Peer support is an essential key to the forum boards. Majority of publishers on GameFAQ’s are masters at gaming and thus they impart their wisdom onto novice players or more popularly known as ‘noobs’. The relationship is like that of a student and master; where the student tries to duplicate similar tactics of the master who is the original creator of the tricks. These types of forum discussions are filled with opinionated people who debate the quality of a game, walkthrough, tip/trick, etc. This creates two-sided debates where everyone displays their point of view to see whose resolve is stronger. These types of discussions and debates are also valuable input for game developers to try and make better games. This all stemming from GameFAQ’s original intent in having veteran gamers assist other players with in-game challenges.

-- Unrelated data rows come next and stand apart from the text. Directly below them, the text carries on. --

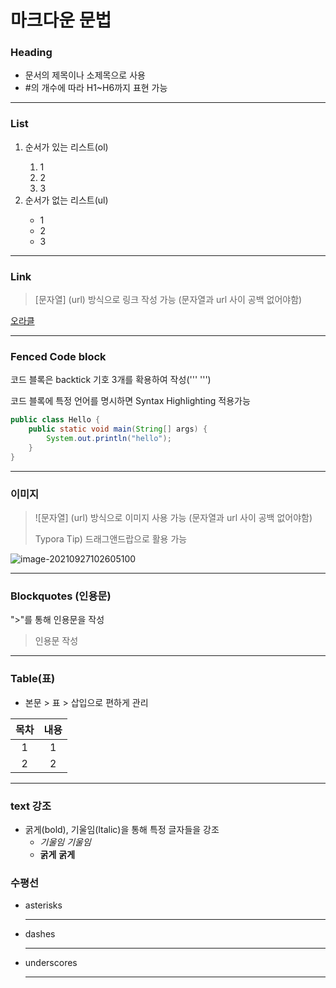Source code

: # 마크다운 문법

### Heading

* 문서의 제목이나 소제목으로 사용
* #의 개수에 따라 H1~H6까지 표현 가능


***

### List

<ol>
    <li>순서가 있는 리스트(ol)</li>
    <ol>
        <li>1</li>
        <li>2</li>
        <li>3</li>
    </ol>
    <li>순서가 없는 리스트(ul)</li>
        <ul>
            <li>1</li>
            <li>2</li>
            <li>3</li>
        </ul>
</ol>

***

### Link

> [문자열] (url) 방식으로 링크 작성 가능 (문자열과 url 사이 공백 없어야함)

 [오라클](https://www.oracle.com/kr/java/)

***

### Fenced Code block

코드 블록은 backtick 기호 3개를 확용하여 작성(''' ''')

코드 블록에 특정 언어를 명시하면 Syntax Highlighting 적용가능

``` java
public class Hello {
	public static void main(String[] args) {
		System.out.println("hello");
	}
}
```

***

### 이미지

> ![문자열] (url) 방식으로 이미지 사용 가능 (문자열과 url 사이 공백 없어야함)
>
> Typora Tip) 드래그앤드랍으로 활용 가능

![image-20210927102605100](C:\Users\admin\AppData\Roaming\Typora\typora-user-images\image-20210927102605100.png)

___

### Blockquotes (인용문)

">"를 통해 인용문을 작성

> 인용문 작성

***

### Table(표)

* 본문 > 표 > 삽입으로 편하게 관리


| 목차 | 내용 |
| :--: | :--: |
|  1   |  1   |
|  2   |  2   |

***

### text 강조

* 굵게(bold), 기울임(ltalic)을 통해 특정 글자들을 강조 
  * *기울임*  _기울임_
  * **굵게** __굵게__



### 수평선

- asterisks

  ***

- dashes

  ---

- underscores

  ___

When it comes to publishing content on the site there are no restrictions. Any valuable input is worth putting on the site. All comers are welcomed to GameFAQ’s and are welcomed to take advantage of all that the site has to offer. One feature GameFAQ’s offers is the ability for veteran gamers to record their gameplay and publish it for all to see. This allows for step-by-step instructions, via a visual guide, that allows for learning to occur within ‘noobs’ .
The community is also rather large. With games of today becoming rather complex, gamers need all the help they can get in defeating certain levels, bosses, goals,etc. “Squad” and “clan” based connection is an essential element towards accomplishing these gamer goals. Gamers can meet on GameFAQ’s as part of an online community where they support each other and then expand that connection onto all gaming platforms.
GameFAQ’s is the ultimate peer-to-peer, collaborative environment ! With boards directed specifically towards gaming and other boards for other interest, GameFAQ’s is a great example of how society is now conducting modern collaberative learning amongst ourselves.